State of the art custom built MACHINE for mid-size human operator

 

Maximum Processable Weight

  • 55g GlassiNickel

  • 90g GlassiZirconium

  • 225g GlassiPlatinum

  • 375g GlassiGold

Running Specs

  • 30kJ energy capacity

  • 20tn clamping force

  • 8000lbf injection force

  • 23in/sec injection speed

  • all processable alloy range

 

Commercial RDF Platform

Owing to inherently short processing times (<1sec), an all-electronic foundation, and ability to process in open air, the RDF processing platform is highly amenable to advanced automation.

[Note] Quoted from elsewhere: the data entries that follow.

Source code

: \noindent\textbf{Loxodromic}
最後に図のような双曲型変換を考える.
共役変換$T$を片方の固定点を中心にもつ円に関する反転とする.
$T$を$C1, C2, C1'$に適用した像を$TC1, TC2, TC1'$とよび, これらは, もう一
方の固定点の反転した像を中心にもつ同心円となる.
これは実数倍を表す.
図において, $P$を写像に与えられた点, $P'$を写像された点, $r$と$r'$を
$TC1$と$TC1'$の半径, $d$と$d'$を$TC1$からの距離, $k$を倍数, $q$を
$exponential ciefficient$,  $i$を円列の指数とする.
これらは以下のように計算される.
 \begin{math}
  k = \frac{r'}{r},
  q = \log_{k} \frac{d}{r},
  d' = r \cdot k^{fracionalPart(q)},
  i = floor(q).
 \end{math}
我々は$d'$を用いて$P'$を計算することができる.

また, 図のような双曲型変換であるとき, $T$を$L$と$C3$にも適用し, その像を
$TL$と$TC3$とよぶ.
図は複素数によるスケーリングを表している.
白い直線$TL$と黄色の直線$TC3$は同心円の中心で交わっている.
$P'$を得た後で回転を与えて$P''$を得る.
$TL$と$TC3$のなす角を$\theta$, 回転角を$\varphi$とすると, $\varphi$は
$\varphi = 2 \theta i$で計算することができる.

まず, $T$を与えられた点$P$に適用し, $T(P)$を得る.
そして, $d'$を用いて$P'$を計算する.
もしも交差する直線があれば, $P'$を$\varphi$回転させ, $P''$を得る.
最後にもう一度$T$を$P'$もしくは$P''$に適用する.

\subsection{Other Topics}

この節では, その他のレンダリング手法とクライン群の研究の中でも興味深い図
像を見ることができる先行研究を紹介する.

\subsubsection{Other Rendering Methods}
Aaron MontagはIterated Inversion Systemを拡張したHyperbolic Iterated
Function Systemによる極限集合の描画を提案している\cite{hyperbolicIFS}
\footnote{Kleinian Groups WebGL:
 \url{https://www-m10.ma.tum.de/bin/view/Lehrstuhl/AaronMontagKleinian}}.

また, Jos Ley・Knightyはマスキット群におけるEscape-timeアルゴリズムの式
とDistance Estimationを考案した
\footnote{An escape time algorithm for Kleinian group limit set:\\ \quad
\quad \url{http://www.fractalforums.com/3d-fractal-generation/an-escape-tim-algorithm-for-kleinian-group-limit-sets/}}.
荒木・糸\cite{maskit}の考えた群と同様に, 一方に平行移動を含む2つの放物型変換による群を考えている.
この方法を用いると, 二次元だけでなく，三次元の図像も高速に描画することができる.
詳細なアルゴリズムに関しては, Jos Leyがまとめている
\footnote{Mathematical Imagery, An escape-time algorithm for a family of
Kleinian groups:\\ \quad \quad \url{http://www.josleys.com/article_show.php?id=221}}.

Today’s industrial-scale injection molding machines are designed to be highly modular for easy interchangeability of machine components.  An “RDF Module“ is highly adaptable and can be easily incorporated and programmed in a modular injection molding machine.

In collaboration with commercial vendors for injection molding machines, mold assemblies, and electrical discharge power supplies, Glassimetal is currently designing an “RDF Module“ that will be incorporated into a fully-automated, industrial-scale injection molding machine by the end of 2018.

The commercial RDF injection molding machine is specified to have throughput and cycle times typical of plastics injection molding.  With these specifications, the RDF injection molding platform will deliver high performance metal products with the speed, output, and cost effectiveness of plastics molding.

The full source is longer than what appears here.